# Exercise details
Please copy out each line of the listing that contains the word "interfaces".
+-------+
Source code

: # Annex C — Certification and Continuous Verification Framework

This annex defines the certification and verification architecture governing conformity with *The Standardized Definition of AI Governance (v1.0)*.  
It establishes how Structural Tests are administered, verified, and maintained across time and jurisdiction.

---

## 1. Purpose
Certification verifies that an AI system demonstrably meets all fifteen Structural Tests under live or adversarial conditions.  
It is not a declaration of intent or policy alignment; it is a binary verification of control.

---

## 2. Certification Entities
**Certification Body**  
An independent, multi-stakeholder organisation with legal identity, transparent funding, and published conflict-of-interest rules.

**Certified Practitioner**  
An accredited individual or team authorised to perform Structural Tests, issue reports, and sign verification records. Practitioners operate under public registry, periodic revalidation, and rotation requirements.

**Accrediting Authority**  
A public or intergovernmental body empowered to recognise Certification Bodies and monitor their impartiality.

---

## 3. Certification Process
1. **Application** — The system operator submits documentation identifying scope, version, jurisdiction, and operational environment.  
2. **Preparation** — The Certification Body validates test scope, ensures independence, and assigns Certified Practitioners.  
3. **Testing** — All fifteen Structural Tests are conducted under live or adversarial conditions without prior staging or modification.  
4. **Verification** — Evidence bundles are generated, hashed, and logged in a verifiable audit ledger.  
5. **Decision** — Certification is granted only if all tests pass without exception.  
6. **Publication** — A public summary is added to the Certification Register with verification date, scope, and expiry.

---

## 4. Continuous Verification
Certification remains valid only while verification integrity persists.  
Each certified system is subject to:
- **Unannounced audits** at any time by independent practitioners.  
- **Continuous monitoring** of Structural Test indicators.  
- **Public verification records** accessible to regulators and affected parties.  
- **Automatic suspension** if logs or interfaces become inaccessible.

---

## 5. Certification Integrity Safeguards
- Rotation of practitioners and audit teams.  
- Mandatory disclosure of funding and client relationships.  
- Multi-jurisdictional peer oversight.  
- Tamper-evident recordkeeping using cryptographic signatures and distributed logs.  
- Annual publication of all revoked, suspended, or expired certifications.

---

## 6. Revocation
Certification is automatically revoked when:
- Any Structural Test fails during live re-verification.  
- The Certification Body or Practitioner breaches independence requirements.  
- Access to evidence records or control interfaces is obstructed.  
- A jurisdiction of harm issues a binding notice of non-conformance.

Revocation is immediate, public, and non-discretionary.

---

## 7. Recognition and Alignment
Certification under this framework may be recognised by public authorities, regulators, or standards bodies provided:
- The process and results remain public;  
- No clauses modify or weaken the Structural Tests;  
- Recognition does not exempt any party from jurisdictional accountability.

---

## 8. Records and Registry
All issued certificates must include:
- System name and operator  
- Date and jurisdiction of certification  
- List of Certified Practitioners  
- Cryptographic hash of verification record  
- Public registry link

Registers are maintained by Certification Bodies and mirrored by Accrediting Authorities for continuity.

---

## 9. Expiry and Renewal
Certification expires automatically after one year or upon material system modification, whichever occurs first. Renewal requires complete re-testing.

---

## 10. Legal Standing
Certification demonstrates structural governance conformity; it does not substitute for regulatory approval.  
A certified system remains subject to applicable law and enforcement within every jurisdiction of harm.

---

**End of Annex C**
+-------+
# Final answer
- **Automatic suspension** if logs or interfaces become inaccessible.
- Access to evidence records or control interfaces is obstructed.  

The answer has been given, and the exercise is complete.